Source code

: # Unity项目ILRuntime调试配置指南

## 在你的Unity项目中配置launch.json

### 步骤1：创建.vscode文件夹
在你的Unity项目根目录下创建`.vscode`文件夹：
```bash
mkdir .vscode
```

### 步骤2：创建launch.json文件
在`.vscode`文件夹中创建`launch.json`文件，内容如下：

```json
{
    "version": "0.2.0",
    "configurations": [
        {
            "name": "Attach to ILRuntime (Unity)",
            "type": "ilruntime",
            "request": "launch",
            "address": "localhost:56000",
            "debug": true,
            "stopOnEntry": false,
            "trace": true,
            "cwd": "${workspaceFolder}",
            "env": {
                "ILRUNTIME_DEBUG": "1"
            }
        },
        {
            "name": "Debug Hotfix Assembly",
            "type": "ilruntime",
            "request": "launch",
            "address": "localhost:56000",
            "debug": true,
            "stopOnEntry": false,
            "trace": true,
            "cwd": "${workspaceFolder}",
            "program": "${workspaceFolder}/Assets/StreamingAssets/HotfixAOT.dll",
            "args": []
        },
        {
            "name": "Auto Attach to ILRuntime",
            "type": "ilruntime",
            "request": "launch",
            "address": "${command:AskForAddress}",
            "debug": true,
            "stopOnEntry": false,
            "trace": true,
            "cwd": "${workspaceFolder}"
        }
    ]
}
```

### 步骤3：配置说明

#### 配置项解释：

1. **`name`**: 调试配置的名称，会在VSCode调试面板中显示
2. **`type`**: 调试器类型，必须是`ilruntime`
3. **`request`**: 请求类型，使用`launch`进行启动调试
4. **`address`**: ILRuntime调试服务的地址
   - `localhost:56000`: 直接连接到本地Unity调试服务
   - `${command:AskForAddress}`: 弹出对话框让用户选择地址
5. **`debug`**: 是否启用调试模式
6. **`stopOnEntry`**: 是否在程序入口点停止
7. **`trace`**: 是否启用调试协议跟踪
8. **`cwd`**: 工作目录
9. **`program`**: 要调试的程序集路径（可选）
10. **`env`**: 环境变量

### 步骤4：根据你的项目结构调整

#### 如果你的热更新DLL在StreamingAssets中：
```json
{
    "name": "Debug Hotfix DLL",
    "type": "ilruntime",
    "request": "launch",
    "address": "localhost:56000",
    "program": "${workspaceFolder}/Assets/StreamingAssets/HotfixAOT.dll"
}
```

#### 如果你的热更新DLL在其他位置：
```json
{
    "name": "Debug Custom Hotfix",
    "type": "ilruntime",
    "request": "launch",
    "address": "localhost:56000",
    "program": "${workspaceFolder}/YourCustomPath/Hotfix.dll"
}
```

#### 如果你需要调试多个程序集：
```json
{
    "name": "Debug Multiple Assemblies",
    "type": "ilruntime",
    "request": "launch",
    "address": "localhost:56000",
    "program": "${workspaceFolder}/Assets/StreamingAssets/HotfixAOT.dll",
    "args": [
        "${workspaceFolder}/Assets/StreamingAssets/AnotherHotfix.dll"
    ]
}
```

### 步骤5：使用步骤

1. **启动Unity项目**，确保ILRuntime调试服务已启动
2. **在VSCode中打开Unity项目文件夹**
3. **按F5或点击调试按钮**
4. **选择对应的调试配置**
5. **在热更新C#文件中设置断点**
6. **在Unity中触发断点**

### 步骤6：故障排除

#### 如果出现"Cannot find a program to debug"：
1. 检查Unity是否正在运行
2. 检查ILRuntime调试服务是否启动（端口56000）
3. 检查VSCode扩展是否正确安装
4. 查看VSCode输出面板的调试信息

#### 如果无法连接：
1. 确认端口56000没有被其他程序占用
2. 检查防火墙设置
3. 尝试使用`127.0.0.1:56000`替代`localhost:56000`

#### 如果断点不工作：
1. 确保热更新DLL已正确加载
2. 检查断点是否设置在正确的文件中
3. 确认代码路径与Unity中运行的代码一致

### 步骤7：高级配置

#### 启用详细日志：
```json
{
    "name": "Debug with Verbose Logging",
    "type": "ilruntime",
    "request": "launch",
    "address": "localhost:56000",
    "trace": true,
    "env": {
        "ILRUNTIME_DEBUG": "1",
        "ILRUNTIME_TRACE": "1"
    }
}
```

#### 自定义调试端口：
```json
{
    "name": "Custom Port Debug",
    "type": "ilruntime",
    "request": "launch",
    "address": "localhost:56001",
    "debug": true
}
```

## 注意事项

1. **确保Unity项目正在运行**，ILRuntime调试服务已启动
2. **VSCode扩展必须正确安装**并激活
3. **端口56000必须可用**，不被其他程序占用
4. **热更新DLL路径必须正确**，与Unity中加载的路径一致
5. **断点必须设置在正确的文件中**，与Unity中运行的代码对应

### Task goal
Set down every entry again, word for word.

### The answer
Source code

: # Unity项目ILRuntime调试配置指南

## 在你的Unity项目中配置launch.json

### 步骤1：创建.vscode文件夹
在你的Unity项目根目录下创建`.vscode`文件夹：
```bash
mkdir .vscode
```

### 步骤2：创建launch.json文件
在`.vscode`文件夹中创建`launch.json`文件，内容如下：

```json
{
    "version": "0.2.0",
    "configurations": [
        {
            "name": "Attach to ILRuntime (Unity)",
            "type": "ilruntime",
            "request": "launch",
            "address": "localhost:56000",
            "debug": true,
            "stopOnEntry": false,
            "trace": true,
            "cwd": "${workspaceFolder}",
            "env": {
                "ILRUNTIME_DEBUG": "1"
            }
        },
        {
            "name": "Debug Hotfix Assembly",
            "type": "ilruntime",
            "request": "launch",
            "address": "localhost:56000",
            "debug": true,
            "stopOnEntry": false,
            "trace": true,
            "cwd": "${workspaceFolder}",
            "program": "${workspaceFolder}/Assets/StreamingAssets/HotfixAOT.dll",
            "args": []
        },
        {
            "name": "Auto Attach to ILRuntime",
            "type": "ilruntime",
            "request": "launch",
            "address": "${command:AskForAddress}",
            "debug": true,
            "stopOnEntry": false,
            "trace": true,
            "cwd": "${workspaceFolder}"
        }
    ]
}
```

### 步骤3：配置说明

#### 配置项解释：

1. **`name`**: 调试配置的名称，会在VSCode调试面板中显示
2. **`type`**: 调试器类型，必须是`ilruntime`
3. **`request`**: 请求类型，使用`launch`进行启动调试
4. **`address`**: ILRuntime调试服务的地址
   - `localhost:56000`: 直接连接到本地Unity调试服务
   - `${command:AskForAddress}`: 弹出对话框让用户选择地址
5. **`debug`**: 是否启用调试模式
6. **`stopOnEntry`**: 是否在程序入口点停止
7. **`trace`**: 是否启用调试协议跟踪
8. **`cwd`**: 工作目录
9. **`program`**: 要调试的程序集路径（可选）
10. **`env`**: 环境变量

### 步骤4：根据你的项目结构调整

#### 如果你的热更新DLL在StreamingAssets中：
```json
{
    "name": "Debug Hotfix DLL",
    "type": "ilruntime",
    "request": "launch",
    "address": "localhost:56000",
    "program": "${workspaceFolder}/Assets/StreamingAssets/HotfixAOT.dll"
}
```

#### 如果你的热更新DLL在其他位置：
```json
{
    "name": "Debug Custom Hotfix",
    "type": "ilruntime",
    "request": "launch",
    "address": "localhost:56000",
    "program": "${workspaceFolder}/YourCustomPath/Hotfix.dll"
}
```

#### 如果你需要调试多个程序集：
```json
{
    "name": "Debug Multiple Assemblies",
    "type": "ilruntime",
    "request": "launch",
    "address": "localhost:56000",
    "program": "${workspaceFolder}/Assets/StreamingAssets/HotfixAOT.dll",
    "args": [
        "${workspaceFolder}/Assets/StreamingAssets/AnotherHotfix.dll"
    ]
}
```

### 步骤5：使用步骤

1. **启动Unity项目**，确保ILRuntime调试服务已启动
2. **在VSCode中打开Unity项目文件夹**
3. **按F5或点击调试按钮**
4. **选择对应的调试配置**
5. **在热更新C#文件中设置断点**
6. **在Unity中触发断点**

### 步骤6：故障排除

#### 如果出现"Cannot find a program to debug"：
1. 检查Unity是否正在运行
2. 检查ILRuntime调试服务是否启动（端口56000）
3. 检查VSCode扩展是否正确安装
4. 查看VSCode输出面板的调试信息

#### 如果无法连接：
1. 确认端口56000没有被其他程序占用
2. 检查防火墙设置
3. 尝试使用`127.0.0.1:56000`替代`localhost:56000`

#### 如果断点不工作：
1. 确保热更新DLL已正确加载
2. 检查断点是否设置在正确的文件中
3. 确认代码路径与Unity中运行的代码一致

### 步骤7：高级配置

#### 启用详细日志：
```json
{
    "name": "Debug with Verbose Logging",
    "type": "ilruntime",
    "request": "launch",
    "address": "localhost:56000",
    "trace": true,
    "env": {
        "ILRUNTIME_DEBUG": "1",
        "ILRUNTIME_TRACE": "1"
    }
}
```

#### 自定义调试端口：
```json
{
    "name": "Custom Port Debug",
    "type": "ilruntime",
    "request": "launch",
    "address": "localhost:56001",
    "debug": true
}
```

## 注意事项

1. **确保Unity项目正在运行**，ILRuntime调试服务已启动
2. **VSCode扩展必须正确安装**并激活
3. **端口56000必须可用**，不被其他程序占用
4. **热更新DLL路径必须正确**，与Unity中加载的路径一致
5. **断点必须设置在正确的文件中**，与Unity中运行的代码对应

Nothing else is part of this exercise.